Task directions: Look below for the line containing "- Ibrahim is"; from there, print each line exactly up to and including the line containing "- Ibrahim's role", and stop.

Material for the task:
· · · · · · ·
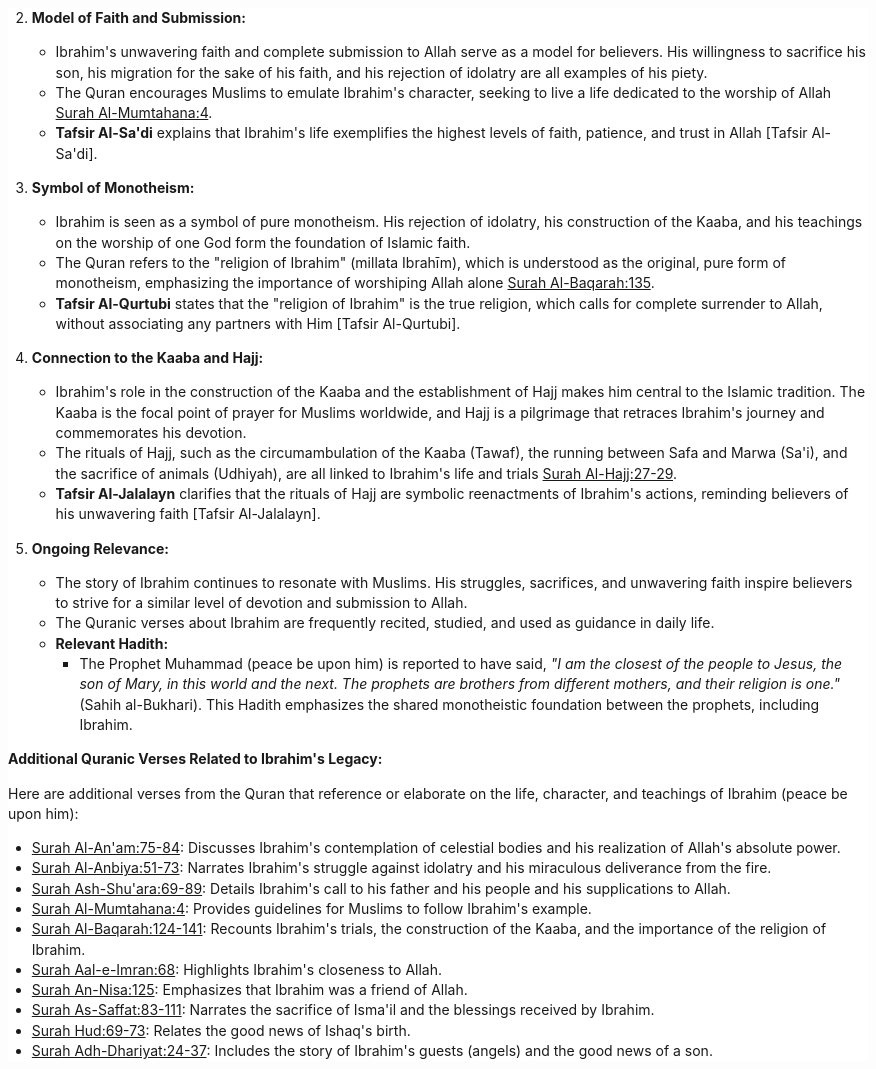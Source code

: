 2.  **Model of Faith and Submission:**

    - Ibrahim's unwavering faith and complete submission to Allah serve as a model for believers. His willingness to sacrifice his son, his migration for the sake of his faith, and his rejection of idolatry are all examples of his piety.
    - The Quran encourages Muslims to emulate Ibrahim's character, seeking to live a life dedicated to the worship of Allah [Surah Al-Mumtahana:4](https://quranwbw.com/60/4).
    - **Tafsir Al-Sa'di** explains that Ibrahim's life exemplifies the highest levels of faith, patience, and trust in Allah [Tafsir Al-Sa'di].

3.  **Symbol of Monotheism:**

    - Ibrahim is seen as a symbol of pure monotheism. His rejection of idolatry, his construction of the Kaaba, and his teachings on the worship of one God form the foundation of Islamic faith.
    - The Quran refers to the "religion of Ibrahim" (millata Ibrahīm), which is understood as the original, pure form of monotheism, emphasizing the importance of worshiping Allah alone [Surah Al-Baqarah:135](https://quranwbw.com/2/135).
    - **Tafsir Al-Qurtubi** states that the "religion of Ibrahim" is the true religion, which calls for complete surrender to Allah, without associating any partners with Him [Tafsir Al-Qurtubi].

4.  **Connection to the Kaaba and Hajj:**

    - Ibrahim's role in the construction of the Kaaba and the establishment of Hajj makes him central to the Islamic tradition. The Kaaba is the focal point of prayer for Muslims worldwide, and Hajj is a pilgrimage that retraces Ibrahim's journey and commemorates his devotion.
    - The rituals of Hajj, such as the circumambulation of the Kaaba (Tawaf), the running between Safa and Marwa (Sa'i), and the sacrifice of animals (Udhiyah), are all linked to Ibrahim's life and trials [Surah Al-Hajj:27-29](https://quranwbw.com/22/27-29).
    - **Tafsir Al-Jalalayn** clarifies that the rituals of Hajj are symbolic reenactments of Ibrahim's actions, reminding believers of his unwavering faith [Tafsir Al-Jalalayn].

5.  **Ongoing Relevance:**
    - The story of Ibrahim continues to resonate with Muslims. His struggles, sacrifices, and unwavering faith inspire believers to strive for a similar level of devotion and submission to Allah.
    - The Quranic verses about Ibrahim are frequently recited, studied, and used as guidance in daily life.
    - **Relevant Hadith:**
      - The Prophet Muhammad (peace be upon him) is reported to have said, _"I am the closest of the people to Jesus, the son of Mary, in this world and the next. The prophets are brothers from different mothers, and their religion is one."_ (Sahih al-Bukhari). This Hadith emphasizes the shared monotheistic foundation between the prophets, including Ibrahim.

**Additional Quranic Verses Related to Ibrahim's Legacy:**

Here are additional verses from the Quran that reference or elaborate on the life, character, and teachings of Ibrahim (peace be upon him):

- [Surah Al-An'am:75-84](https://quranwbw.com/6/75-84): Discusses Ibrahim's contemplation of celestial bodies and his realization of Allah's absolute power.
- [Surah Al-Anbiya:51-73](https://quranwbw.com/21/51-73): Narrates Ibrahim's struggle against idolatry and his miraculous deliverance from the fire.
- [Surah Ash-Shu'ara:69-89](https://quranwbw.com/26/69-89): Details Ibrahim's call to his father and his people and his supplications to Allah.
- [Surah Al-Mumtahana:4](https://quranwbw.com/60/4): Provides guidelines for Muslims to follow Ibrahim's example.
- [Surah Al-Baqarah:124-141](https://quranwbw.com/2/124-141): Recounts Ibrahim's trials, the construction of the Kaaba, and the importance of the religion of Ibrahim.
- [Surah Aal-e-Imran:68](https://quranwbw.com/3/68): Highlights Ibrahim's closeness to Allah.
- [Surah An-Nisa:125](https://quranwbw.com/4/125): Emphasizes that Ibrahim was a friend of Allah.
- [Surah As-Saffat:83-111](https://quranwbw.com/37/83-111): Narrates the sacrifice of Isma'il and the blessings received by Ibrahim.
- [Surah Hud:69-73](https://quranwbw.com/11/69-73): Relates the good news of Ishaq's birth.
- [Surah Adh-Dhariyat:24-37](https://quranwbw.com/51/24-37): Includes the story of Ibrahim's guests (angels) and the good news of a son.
· · · · · · ·
Answer to this exercise:
    - Ibrahim is seen as a symbol of pure monotheism. His rejection of idolatry, his construction of the Kaaba, and his teachings on the worship of one God form the foundation of Islamic faith.
    - The Quran refers to the "religion of Ibrahim" (millata Ibrahīm), which is understood as the original, pure form of monotheism, emphasizing the importance of worshiping Allah alone [Surah Al-Baqarah:135](https://quranwbw.com/2/135).
    - **Tafsir Al-Qurtubi** states that the "religion of Ibrahim" is the true religion, which calls for complete surrender to Allah, without associating any partners with Him [Tafsir Al-Qurtubi].

4.  **Connection to the Kaaba and Hajj:**

    - Ibrahim's role in the construction of the Kaaba and the establishment of Hajj makes him central to the Islamic tradition. The Kaaba is the focal point of prayer for Muslims worldwide, and Hajj is a pilgrimage that retraces Ibrahim's journey and commemorates his devotion.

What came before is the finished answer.